October 26, 2012 3:30 pm Philosophy Conference Room
"Love of Honor as a Kantian Virtue"
In his initial Doctrine of Virtue presentation of lying, avarice, and servility as vices contrary to the perfect duty to oneself as a moral being only, Kant says that the virtue opposed to these vices “could be called love of honor” (AA 6:420). The meaning of this claim is far from obvious, however. In this paper, I present an account according to which love of honor, as a virtue, is a practical attitude involving respect for humanity in one's own person and pride in its dignity. Yet love of honor is not only a virtue for Kant. It has broader connotations and darker associations as well. Understanding these less fully moralized depictions of love of honor not only helps explain Kant’s tentative-sounding identification of love of honor as a virtue, but also helps to complete and clarify my account of it as a virtue.

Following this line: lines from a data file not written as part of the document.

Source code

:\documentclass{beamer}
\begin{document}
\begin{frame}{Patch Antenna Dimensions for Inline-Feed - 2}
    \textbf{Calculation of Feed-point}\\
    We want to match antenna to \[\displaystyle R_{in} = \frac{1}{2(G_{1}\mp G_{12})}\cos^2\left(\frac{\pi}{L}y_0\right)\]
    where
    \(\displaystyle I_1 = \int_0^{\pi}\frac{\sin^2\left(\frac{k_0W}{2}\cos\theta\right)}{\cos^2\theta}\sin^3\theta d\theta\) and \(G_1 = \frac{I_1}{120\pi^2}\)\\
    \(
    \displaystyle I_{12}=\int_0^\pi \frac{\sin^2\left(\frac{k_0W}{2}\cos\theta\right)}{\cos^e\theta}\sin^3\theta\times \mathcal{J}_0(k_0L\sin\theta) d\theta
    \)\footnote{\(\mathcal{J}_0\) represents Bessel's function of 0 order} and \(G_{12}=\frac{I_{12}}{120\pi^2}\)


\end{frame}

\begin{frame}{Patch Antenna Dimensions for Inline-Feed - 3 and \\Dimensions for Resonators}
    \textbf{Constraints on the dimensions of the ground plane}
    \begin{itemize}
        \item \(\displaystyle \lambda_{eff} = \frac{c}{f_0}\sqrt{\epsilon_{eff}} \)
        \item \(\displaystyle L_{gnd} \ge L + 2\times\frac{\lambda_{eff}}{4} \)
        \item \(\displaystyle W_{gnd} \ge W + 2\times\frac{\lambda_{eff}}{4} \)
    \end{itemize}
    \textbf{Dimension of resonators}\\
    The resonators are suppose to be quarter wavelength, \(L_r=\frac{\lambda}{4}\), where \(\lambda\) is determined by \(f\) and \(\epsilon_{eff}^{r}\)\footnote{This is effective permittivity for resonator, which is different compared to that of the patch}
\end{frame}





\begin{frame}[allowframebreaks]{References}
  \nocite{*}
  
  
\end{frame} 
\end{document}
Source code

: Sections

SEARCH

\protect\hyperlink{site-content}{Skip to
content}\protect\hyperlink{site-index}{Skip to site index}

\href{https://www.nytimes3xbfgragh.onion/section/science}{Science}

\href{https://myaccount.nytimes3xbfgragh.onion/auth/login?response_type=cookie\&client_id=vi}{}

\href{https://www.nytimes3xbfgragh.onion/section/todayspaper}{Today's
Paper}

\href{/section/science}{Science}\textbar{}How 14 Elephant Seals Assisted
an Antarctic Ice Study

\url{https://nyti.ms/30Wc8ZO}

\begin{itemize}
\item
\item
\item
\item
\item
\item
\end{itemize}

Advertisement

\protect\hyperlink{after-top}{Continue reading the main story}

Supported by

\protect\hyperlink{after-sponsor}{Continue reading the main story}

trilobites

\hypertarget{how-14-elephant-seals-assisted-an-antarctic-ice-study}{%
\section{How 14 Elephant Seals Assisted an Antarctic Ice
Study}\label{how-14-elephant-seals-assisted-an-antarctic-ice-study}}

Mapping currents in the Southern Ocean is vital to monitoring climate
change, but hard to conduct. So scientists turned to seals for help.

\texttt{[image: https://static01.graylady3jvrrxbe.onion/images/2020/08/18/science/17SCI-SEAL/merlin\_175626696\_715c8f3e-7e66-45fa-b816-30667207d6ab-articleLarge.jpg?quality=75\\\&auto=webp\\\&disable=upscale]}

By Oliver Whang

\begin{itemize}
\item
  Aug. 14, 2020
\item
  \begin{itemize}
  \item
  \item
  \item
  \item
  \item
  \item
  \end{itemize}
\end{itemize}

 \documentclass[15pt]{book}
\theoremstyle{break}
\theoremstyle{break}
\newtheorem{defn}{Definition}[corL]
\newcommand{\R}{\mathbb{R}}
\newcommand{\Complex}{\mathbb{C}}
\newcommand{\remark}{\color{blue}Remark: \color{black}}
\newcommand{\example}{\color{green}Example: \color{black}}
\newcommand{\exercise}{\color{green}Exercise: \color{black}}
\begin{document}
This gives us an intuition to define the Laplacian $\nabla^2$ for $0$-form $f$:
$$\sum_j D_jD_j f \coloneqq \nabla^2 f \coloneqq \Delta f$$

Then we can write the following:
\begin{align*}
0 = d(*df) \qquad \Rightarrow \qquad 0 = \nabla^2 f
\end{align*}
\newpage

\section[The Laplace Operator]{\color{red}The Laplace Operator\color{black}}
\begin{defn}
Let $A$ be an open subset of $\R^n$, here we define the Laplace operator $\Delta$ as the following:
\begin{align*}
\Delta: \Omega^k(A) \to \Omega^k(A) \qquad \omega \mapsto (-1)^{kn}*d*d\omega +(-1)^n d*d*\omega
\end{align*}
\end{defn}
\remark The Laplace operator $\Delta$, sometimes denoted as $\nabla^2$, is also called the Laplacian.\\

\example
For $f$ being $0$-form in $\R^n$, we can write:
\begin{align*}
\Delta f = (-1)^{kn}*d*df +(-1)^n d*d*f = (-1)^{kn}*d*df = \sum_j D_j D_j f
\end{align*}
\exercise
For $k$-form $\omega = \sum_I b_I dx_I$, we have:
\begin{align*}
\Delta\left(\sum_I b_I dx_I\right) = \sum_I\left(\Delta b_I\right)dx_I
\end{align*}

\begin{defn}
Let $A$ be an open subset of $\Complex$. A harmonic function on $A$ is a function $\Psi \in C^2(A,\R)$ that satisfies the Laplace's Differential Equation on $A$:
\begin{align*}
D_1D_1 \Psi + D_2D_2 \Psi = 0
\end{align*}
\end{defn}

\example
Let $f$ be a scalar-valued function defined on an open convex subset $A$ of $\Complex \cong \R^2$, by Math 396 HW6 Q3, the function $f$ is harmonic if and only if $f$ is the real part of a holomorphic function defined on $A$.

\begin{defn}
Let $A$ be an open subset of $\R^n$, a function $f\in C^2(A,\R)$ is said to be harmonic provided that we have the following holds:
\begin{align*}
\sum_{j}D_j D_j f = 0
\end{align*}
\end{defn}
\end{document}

Lara Denis is professor and chair of the philosophy department and director of the ethics program at Agnes Scott College. She is author of Moral Self-Regard: Duties to Oneself in Kant’s Moral Theory (Garland, 2001), and editor of Kant’s Metaphysics of Morals: A Critical Guide (Cambridge University Press, 2010). Her essays in Kantian ethics have appeared in Philosophy and Phenomenological Research, History of Philosophy Quarterly, Kantian Review, Kant-Studien, and elsewhere.